Faulkner at hiw weakest
This novelabout an aerial stunt tam and the reporter who gets involved with them is lightweight for Faulkner. It is better than anything that hack writers like Grisham King Clancy etc. have ever written with maybe a very few exceptions an there is enough of Faulkner operating at a high level to recommend it but it is at or near the bottom of his ouvre.

Liked It-Didn't Love It
Faulkner's humor, even in such lighthearted books as the Reivers, could never be called madcap. Even when Lena hands Byron Bunch down from the truck bed as though he were an infant, the comedy is derived from a sense of startling humiliation and debasement. That or it's as dark as shoe polish. This latter option is the case in Pylon, which, despite its overall gravity, has many funny moments.

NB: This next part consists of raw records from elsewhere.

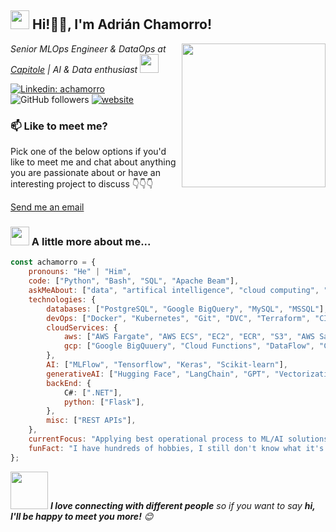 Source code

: <h2><img src="https://emojis.slackmojis.com/emojis/images/1531849430/4246/blob-sunglasses.gif?1531849430" width="30"/> Hi!🙏🏻, I'm Adrián Chamorro!</h2>
<img align='right' src="https://i.giphy.com/media/v1.Y2lkPTc5MGI3NjExenM3Mmtzd2d0cG95MTRheTR4bDNoNDZzOGc0MnQwaXJ3amNkM294dyZlcD12MV9pbnRlcm5hbF9naWZfYnlfaWQmY3Q9cw/gDH0pb1x7t9eoFXAnc/giphy.gif" width="230">
<p><em>Senior MLOps Engineer & DataOps at <a href="https://capitole-consulting.com/">Capitole</a>  | AI & Data enthusiast  <img src="https://media.giphy.com/media/WUlplcMpOCEmTGBtBW/giphy.gif" width="30">
</em></p>

[![Linkedin: achamorro](https://img.shields.io/badge/-achamorro-blue?style=flat-square&logo=Linkedin&logoColor=white&link=https://www.linkedin.com/in/adrian-chamorro-fernandez/)](https://www.linkedin.com/in/adrian-chamorro-fernandez/)
![GitHub followers](https://img.shields.io/github/followers/achamorrofdz14?label=Follow&style=social)
[![website](https://img.shields.io/badge/InProgress-46a2f1.svg?&style=flat-square&logo=Google-Chrome&logoColor=white)]()

### 📫 Like to meet me?

Pick one of the below options if you'd like to meet me and chat about anything you are passionate about or have an interesting project to discuss 👇👇👇

<a href="mailto:achamorrofdz14@gmail.com?subject=Contact from github&body=Hello! I want to meet you">Send me an email</a>

### <img src="https://i.giphy.com/media/v1.Y2lkPTc5MGI3NjExMGUxMjYxdG42Z3V0NG9rZTh5ZHFmOXpiMHQ3dDF6NTRtM285anFuOCZlcD12MV9pbnRlcm5hbF9naWZfYnlfaWQmY3Q9cw/WpyMhJpxMzF00iD6LG/giphy.gif" width="30"> A little more about me...  

```javascript
const achamorro = {
    pronouns: "He" | "Him",
    code: ["Python", "Bash", "SQL", "Apache Beam"],
    askMeAbout: ["data", "artifical intelligence", "cloud computing", "tech trends"],
    technologies: {
        databases: ["PostgreSQL", "Google BigQuery", "MySQL", "MSSQL"],
        devOps: ["Docker", "Kubernetes", "Git", "DVC", "Terraform", "CI/CD", "GitHub Actions", "GitLab CI"],
        cloudServices: {
            aws: ["AWS Fargate", "AWS ECS", "EC2", "ECR", "S3", "AWS SageMaker", "Lambda", "CloudWatch", "RDS"],
            gcp: ["Google BigQuuery", "Cloud Functions", "DataFlow", "Composer", "Cloud Storage", "Cloud Monitoring", "Artifact Registry"],
        },
        AI: ["MLFlow", "Tensorflow", "Keras", "Scikit-learn"],
        generativeAI: ["Hugging Face", "LangChain", "GPT", "Vectorization", "Embeddings"],
        backEnd: {
            C#: [".NET"],
            python: ["Flask"],
        },
        misc: ["REST APIs"],
    },
    currentFocus: "Applying best operational process to ML/AI solutions",
    funFact: "I have hundreds of hobbies, I still don't know what it's like to be bored!"
};
```

<img src="https://media.giphy.com/media/LnQjpWaON8nhr21vNW/giphy.gif" width="60"> <em><b>I love connecting with different people</b> so if you want to say <b>hi, I'll be happy to meet you more!</b> 😊</em>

The story: An unnamed reporter in New Valois, some forgotten hamlet with the sole distinction of having a regulation airport that hosts diverting but empty and pretentiously-hyped plane races. This reporter discovers a polyganous relationship between one pilot (Roger Schumman) and Laverne, whose shared son is of dubious origin. Then, as always happens in a Faulkner novel, a great, sinuous spate of events kicks in. The reporter is fired from his job (only to be rehired later) for obsessing over his new crew at the expense of his correspondence. Later, the reporter embezzles a considerable sum from his office (this in addition to many times cadging money from his boss) to pay for a dangerous plane for Roger to fly against the owner's wishes. Roger dies, the child falls by mother's indifference to the custody of the paternal grandparents.

Faulkner has, to my knowledge, never written a bad book. This good, but often spotty book comes the closest to out-and-out failure as any work in the Faulkner canon of which I know. I agree with an earlier reviewer, though: I'd sooner read Faulkner or Turgenev than the [stuff] most writers call popular fiction these days.